Miembros de una cooperativa, en contra del requisito de 10 años de empadronamiento para acceder a una vivienda protegida
Comunidad de Madrid
Madrid no exigirá en determinados casos el requisito de 10 años de empadronamiento para acceder a una vivienda protegida
A finales del pasado mes de enero, el Gobierno de Isabel Díaz Ayuso avanzó algunos detalles de su nuevo Reglamento de Vivienda que, ahora mismo, se encuentra en fase de elaboración, con la vista puesta en julio para su aprobación definitiva, una vez supere el trámite de audiencia e información pública. Entre las principales novedades que desveló el Ejecutivo destacaron que los condenados por okupación no podrán acceder a vivienda protegida durante cinco años y la exigencia un mínimo de diez años de empadronamiento en la región para poder acceder a este tipo viviendas (VPP, VPPL O VPPB), ya sea para compra o alquiler e independientemente de si los promotores son privados o públicos.
Un extremo que ha causado gran revuelo entre la población potencialmente afectada, pues muchos de ellos ya forman parte de cooperativas, han desembolsado grandes sumas de dinero y, para cuando está previsto que su vivienda esté lista, no van a cumplir una década empadronados en la región capitalina.

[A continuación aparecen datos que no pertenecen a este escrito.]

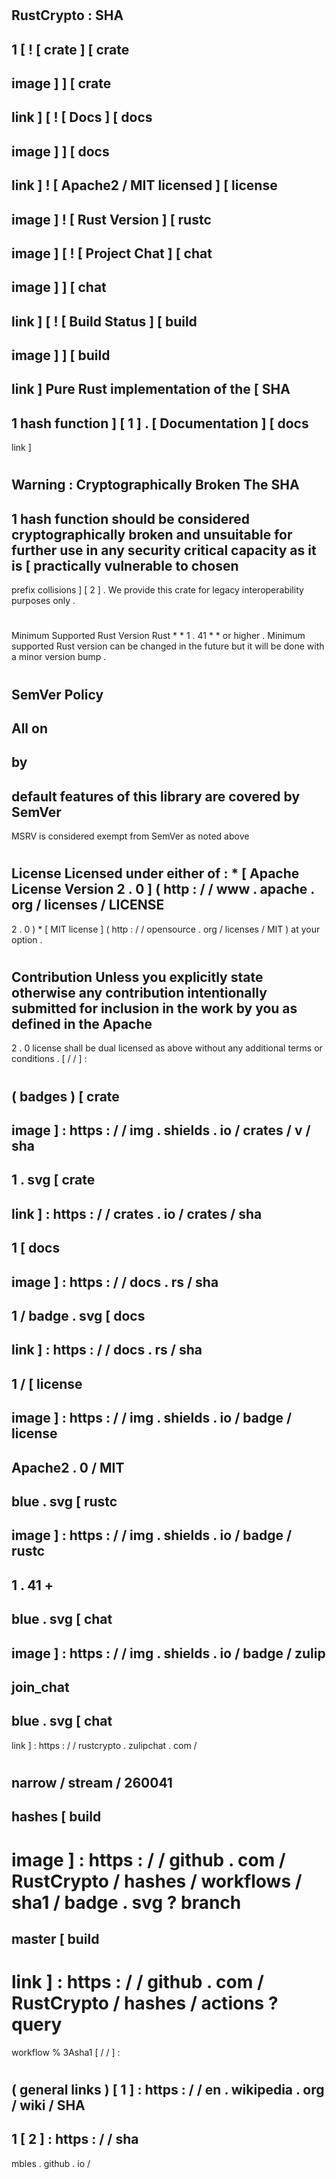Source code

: #
RustCrypto
:
SHA
-
1
[
!
[
crate
]
[
crate
-
image
]
]
[
crate
-
link
]
[
!
[
Docs
]
[
docs
-
image
]
]
[
docs
-
link
]
!
[
Apache2
/
MIT
licensed
]
[
license
-
image
]
!
[
Rust
Version
]
[
rustc
-
image
]
[
!
[
Project
Chat
]
[
chat
-
image
]
]
[
chat
-
link
]
[
!
[
Build
Status
]
[
build
-
image
]
]
[
build
-
link
]
Pure
Rust
implementation
of
the
[
SHA
-
1
hash
function
]
[
1
]
.
[
Documentation
]
[
docs
-
link
]
#
#
Warning
:
Cryptographically
Broken
The
SHA
-
1
hash
function
should
be
considered
cryptographically
broken
and
unsuitable
for
further
use
in
any
security
critical
capacity
as
it
is
[
practically
vulnerable
to
chosen
-
prefix
collisions
]
[
2
]
.
We
provide
this
crate
for
legacy
interoperability
purposes
only
.
#
#
Minimum
Supported
Rust
Version
Rust
*
*
1
.
41
*
*
or
higher
.
Minimum
supported
Rust
version
can
be
changed
in
the
future
but
it
will
be
done
with
a
minor
version
bump
.
#
#
SemVer
Policy
-
All
on
-
by
-
default
features
of
this
library
are
covered
by
SemVer
-
MSRV
is
considered
exempt
from
SemVer
as
noted
above
#
#
License
Licensed
under
either
of
:
*
[
Apache
License
Version
2
.
0
]
(
http
:
/
/
www
.
apache
.
org
/
licenses
/
LICENSE
-
2
.
0
)
*
[
MIT
license
]
(
http
:
/
/
opensource
.
org
/
licenses
/
MIT
)
at
your
option
.
#
#
#
Contribution
Unless
you
explicitly
state
otherwise
any
contribution
intentionally
submitted
for
inclusion
in
the
work
by
you
as
defined
in
the
Apache
-
2
.
0
license
shall
be
dual
licensed
as
above
without
any
additional
terms
or
conditions
.
[
/
/
]
:
#
(
badges
)
[
crate
-
image
]
:
https
:
/
/
img
.
shields
.
io
/
crates
/
v
/
sha
-
1
.
svg
[
crate
-
link
]
:
https
:
/
/
crates
.
io
/
crates
/
sha
-
1
[
docs
-
image
]
:
https
:
/
/
docs
.
rs
/
sha
-
1
/
badge
.
svg
[
docs
-
link
]
:
https
:
/
/
docs
.
rs
/
sha
-
1
/
[
license
-
image
]
:
https
:
/
/
img
.
shields
.
io
/
badge
/
license
-
Apache2
.
0
/
MIT
-
blue
.
svg
[
rustc
-
image
]
:
https
:
/
/
img
.
shields
.
io
/
badge
/
rustc
-
1
.
41
+
-
blue
.
svg
[
chat
-
image
]
:
https
:
/
/
img
.
shields
.
io
/
badge
/
zulip
-
join_chat
-
blue
.
svg
[
chat
-
link
]
:
https
:
/
/
rustcrypto
.
zulipchat
.
com
/
#
narrow
/
stream
/
260041
-
hashes
[
build
-
image
]
:
https
:
/
/
github
.
com
/
RustCrypto
/
hashes
/
workflows
/
sha1
/
badge
.
svg
?
branch
=
master
[
build
-
link
]
:
https
:
/
/
github
.
com
/
RustCrypto
/
hashes
/
actions
?
query
=
workflow
%
3Asha1
[
/
/
]
:
#
(
general
links
)
[
1
]
:
https
:
/
/
en
.
wikipedia
.
org
/
wiki
/
SHA
-
1
[
2
]
:
https
:
/
/
sha
-
mbles
.
github
.
io
/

Así las cosas, tal y como ha podido saber en exclusiva El Debate, la Consejería de Vivienda ha decidido establecer una serie de excepciones a ese requisito de diez años de empadronamiento para proteger a los futuros beneficiarios de vivienda protegida.
En concreto, no se pedirá a las personas que, una vez entre en vigor el nuevo Reglamento, previsiblemente el próximo mes de julio, hayan suscrito contratos de compraventa u opción de compra, títulos de adjudicación, o hayan entregado cantidades a cuenta del precio de la vivienda. Tampoco se exigirá diez años de empadronamiento a aquellos que formen parte de cooperativas de vivienda que ya hubieran desembolsado cantidades para la compra de suelo o de la propia vivienda.
En el resto de casos que sí se exigirá –de forma genérica, a todos aquellos que aspiren a una vivienda protegida en régimen de compra o uso propio, incluyendo cooperativas o comunidades de bienes–, sólo se aplicará sobre uno de los miembros de la unidad de convivencia.
De esta forma, se da respuesta a parte de las reivindicaciones que cientos de afectados venían reivindicando en las últimas semanas. Muchos de ellos han puesto en marcha una recogida de firmas a través del portal Change.org para pedir una clausula que garantice que los nuevos requisitos no se aplicarán a quienes acrediten haber realizado aportaciones económicas, reservas o firmado contratos de adhesión con anterioridad a la entrada en vigor de la norma. Una reclamación que el departamento comandado por Jorge Rodrigo va a satisfacer, tal y como avanza este periódico.
Con todo, estos afectados, además de pedir esa excepción para sus casos, también solicitan que se suprima de manera generalizada ese requisito de diez años de empadronamiento que consideran «una barrera innecesaria que penaliza la movilidad laboral y el talento joven». «Consideramos que exigir una década de antigüedad es una medida totalmente desmedida que no refleja la realidad de una región dinámica como Madrid, cerrando la puerta a trabajadores y familias que ya viven, trabajan y cotizan aquí desde hace años», opinan.
Sin embargo, el Ejecutivo madrileño no tiene intención de levantar esa exigencia, más allá de los casos ya mencionados. Una postura que se basa en el objetivo de «priorizar la vinculación estable con la región de los beneficiarios y asegurar que los recursos públicos se destinan a quienes contribuyen de manera continuada a su desarrollo».